The recent UK research assessment exercise, REF2014, attempted to be as fair and transparent as possible. However, Alan Dix, a member of the computing sub-panel, reports how a post-hoc analysis of public domain REF data reveals substantial implicit and emergent bias in terms of discipline sub-areas (theoretical vs applied), institutions (Russell Group vs post-1992), and gender. While metrics are generally recognised as flawed, our human processes may be uniformly worse.
Thursday 24 March, 2016 is the deadline for submitting evidence to the independent review of the Research Excellence Framework (REF) led by Lord Nicholas Stern.

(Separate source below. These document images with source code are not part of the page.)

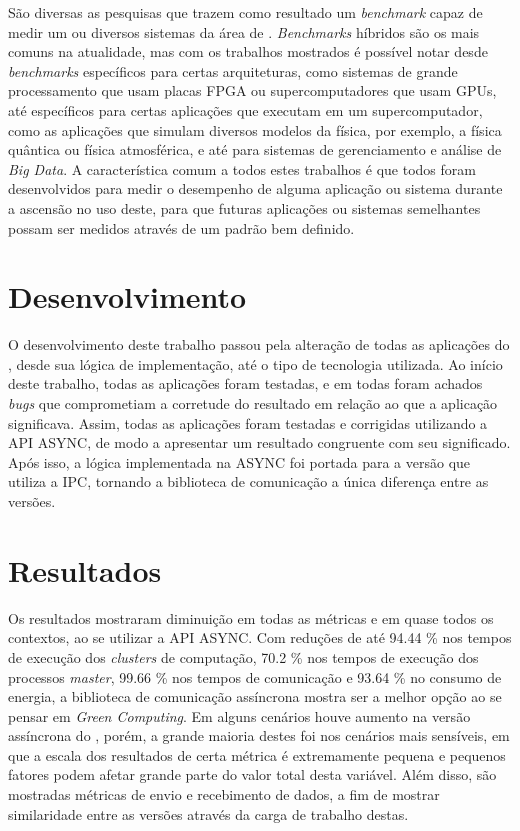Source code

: \begin{resumo}
São diversas as pesquisas que trazem como resultado um \textit{benchmark} capaz de medir um ou diversos sistemas da área de \HPC. \textit{Benchmarks} híbridos são os mais comuns na atualidade, mas com os trabalhos mostrados é possível notar desde \textit{benchmarks} específicos para certas arquiteturas, como sistemas de grande processamento que usam placas FPGA ou supercomputadores que usam GPUs, até específicos para certas aplicações que executam em um supercomputador, como as aplicações que simulam diversos modelos da física, por exemplo, a física quântica ou física atmosférica, e até para sistemas de gerenciamento e análise de \textit{Big Data}. A característica comum a todos estes trabalhos é que todos foram desenvolvidos para medir o desempenho de alguma aplicação ou sistema durante a ascensão no uso deste, para que futuras aplicações ou sistemas semelhantes possam ser medidos através de um padrão bem definido.

\section*{Desenvolvimento} 

O desenvolvimento deste trabalho passou pela alteração de todas as aplicações do \capb, desde sua lógica de implementação, até o tipo de tecnologia utilizada. Ao início deste trabalho, todas as aplicações foram testadas, e em todas foram achados \textit{bugs} que comprometiam a corretude do resultado em relação ao que a aplicação significava. Assim, todas as aplicações foram testadas e corrigidas utilizando a API ASYNC, de modo a apresentar um resultado congruente com seu significado. Após isso, a lógica implementada na ASYNC foi portada para a versão que utiliza a IPC, tornando a biblioteca de comunicação a única diferença entre as versões.

\section*{Resultados} 

Os resultados mostraram diminuição em todas as métricas e em quase todos os contextos, ao se utilizar a API ASYNC. Com reduções de até 94.44 \% nos tempos de execução dos \textit{clusters} de computação, 70.2 \% nos tempos de execução dos processos \textit{master}, 99.66 \% nos tempos de comunicação e 93.64 \% no consumo de energia, a biblioteca de comunicação assíncrona mostra ser a melhor opção ao se pensar em \textit{Green Computing}. Em alguns cenários houve aumento na versão assíncrona do \capb, porém, a grande maioria destes foi nos cenários mais sensíveis, em que a escala dos resultados de certa métrica é extremamente pequena e pequenos fatores podem afetar grande parte do valor total desta variável. Além disso, são mostradas métricas de envio e recebimento de dados, a fim de mostrar similaridade entre as versões através da carga de trabalho destas.


\end{resumo}

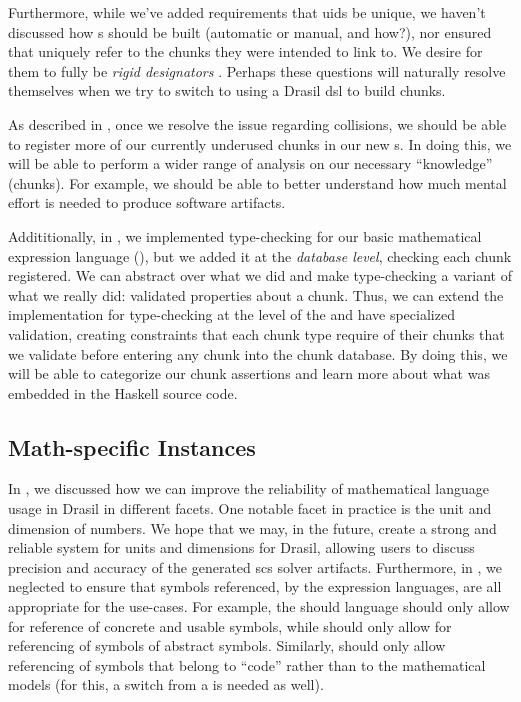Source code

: Furthermore, while we've added requirements that \acsp{uid} be unique, we
haven't discussed how \UID{}s should be built (automatic or manual, and how?),
nor ensured that \UID{} uniquely refer to the chunks they were intended to link
to. We desire for them to fully be \textit{rigid designators}
\cite{Kripke1972NandN}. Perhaps these questions will naturally resolve
themselves when we try to switch to using a Drasil \acs{dsl} to build chunks.

As described in , once we resolve the issue regarding
\UID{} collisions, we should be able to register more of our currently underused
chunks in our new \ChunkDB{}s. In doing this, we will be able to perform a wider
range of analysis on our necessary ``knowledge'' (chunks). For example, we
should be able to better understand how much mental effort is needed to produce
software artifacts.

Addititionally, in
,
we implemented type-checking for our basic mathematical expression language
(\Expr{}), but we added it at the \textit{database level}, checking each chunk
registered. We can abstract over what we did and make type-checking a variant of
what we really did: validated properties about a chunk. Thus, we can extend the
implementation for type-checking at the level of the \ChunkDB{} and have
specialized validation, creating constraints that each chunk type require of
their chunks that we validate before entering any chunk into the chunk database.
By doing this, we will be able to categorize our chunk assertions and learn more
about what was embedded in the Haskell source code.

\subsection{Math-specific Instances}
\label{chap:futureWork:sec:chunks:sub:mathSpecific}

In , we discussed how we can improve the
reliability of mathematical language usage in Drasil in different facets. One
notable facet in practice is the unit and dimension of numbers. We hope that we
may, in the future, create a strong and reliable system for units and dimensions
for Drasil, allowing users to discuss precision and accuracy of the generated
\acs{scs} solver artifacts. Furthermore, in , we neglected
to ensure that symbols referenced, by the expression languages, are all
appropriate for the use-cases. For example, the \Expr{} should language should
only allow for reference of concrete and usable symbols, while \ModelExpr{}
should only allow for referencing of symbols of abstract symbols. Similarly,
\CodeExpr{} should only allow referencing of symbols that belong to ``code''
rather than to the mathematical models (for this, a switch from a
\QuantityDict{} is needed as well).

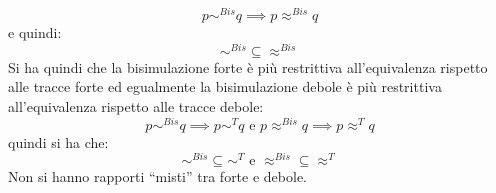 \[p\sim^{Bis} q\implies p\approx^{Bis} q\]
e quindi:
\[\sim^{Bis} \subseteq \approx^{Bis}\]
Si ha quindi che la bisimulazione forte è più restrittiva all’equivalenza
rispetto alle tracce forte ed egualmente la bisimulazione debole è più
restrittiva all’equivalenza rispetto alle tracce debole:
\[p\sim^{Bis}q\implies p\sim^T q\mbox{ e }p\approx^{Bis}q\implies p\approx^Tq\]
quindi si ha che:
\[\sim^{Bis}\subseteq\sim^T \mbox{ e }\approx^{Bis}\subseteq\approx^T\]
Non si hanno rapporti ``misti'' tra forte e debole.\\
\begin{table}[]
\centering
{}
\end{table}
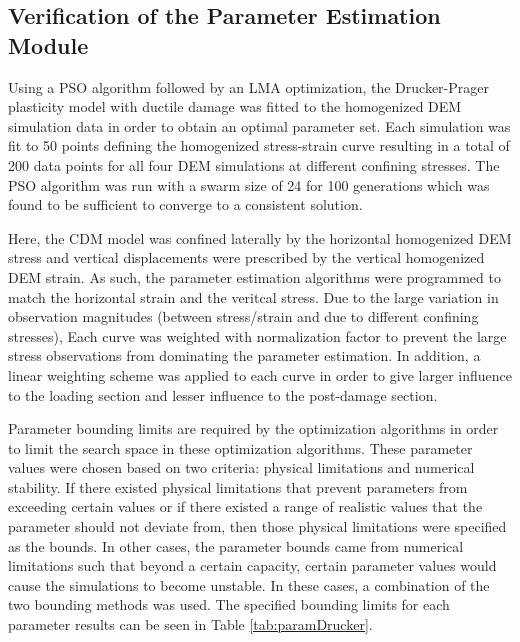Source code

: \subsection{Verification of the Parameter Estimation Module}

Using a PSO algorithm followed by an LMA optimization, the Drucker-Prager plasticity model with ductile damage was fitted to the homogenized DEM simulation data in order to obtain an optimal parameter set. Each simulation was fit to 50 points defining the homogenized stress-strain curve resulting in a total of 200 data points for all four DEM simulations at different confining stresses. The PSO algorithm was run with a swarm size of 24 for 100 generations which was found to be sufficient to converge to a consistent solution. 

Here, the CDM model was confined laterally by the horizontal homogenized DEM stress and vertical displacements were prescribed by the vertical homogenized DEM strain. As such, the parameter estimation algorithms were programmed to match the horizontal strain and the veritcal stress. Due to the large variation in observation magnitudes (between stress/strain and due to different confining stresses), Each curve was weighted with normalization factor to prevent the large stress observations from dominating the parameter estimation. In addition, a linear weighting scheme was applied to each curve in order to give larger influence to the loading section and lesser influence to the post-damage section.

Parameter bounding limits are required by the optimization algorithms in order to limit the search space in these optimization algorithms. These parameter values were chosen based on two criteria: physical limitations and numerical stability. If there existed physical limitations that prevent parameters from exceeding certain values or if there existed a range of realistic values that the parameter should not deviate from, then those physical limitations were specified as the bounds. In other cases, the parameter bounds came from numerical limitations such that beyond a certain capacity, certain parameter values would cause the simulations to become unstable. In these cases, a combination of the two bounding methods was used. The specified bounding limits for each parameter results can be seen in Table \ref{tab:paramDrucker}.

University research assessment has become a normal part of academic life in the UK, but is also occurring or planned across the world. Crucially we need to be sure that whatever methods are used are as impartial and fair as possible. REF2014, the most recent round of research assessment in the UK was a massive exercise, based primarily on expert panels reading and assessing many thousands of outputs (papers, books, patents, performances, etc.). Every effort was made by the organisation and all panel members to make this process as fair as possible.
This blog reports a post-hoc metrics-based analysis of the REF results for the computing sub-panel (SP11), where there is particularly rich information available in the public domain. Despite the best efforts of all involved, this does reveal substantial apparent bias both against individual areas (theoretical/applied) and institutions (Russell Group / pre-1992 / post-1992), and also potential implicit gender discrimination.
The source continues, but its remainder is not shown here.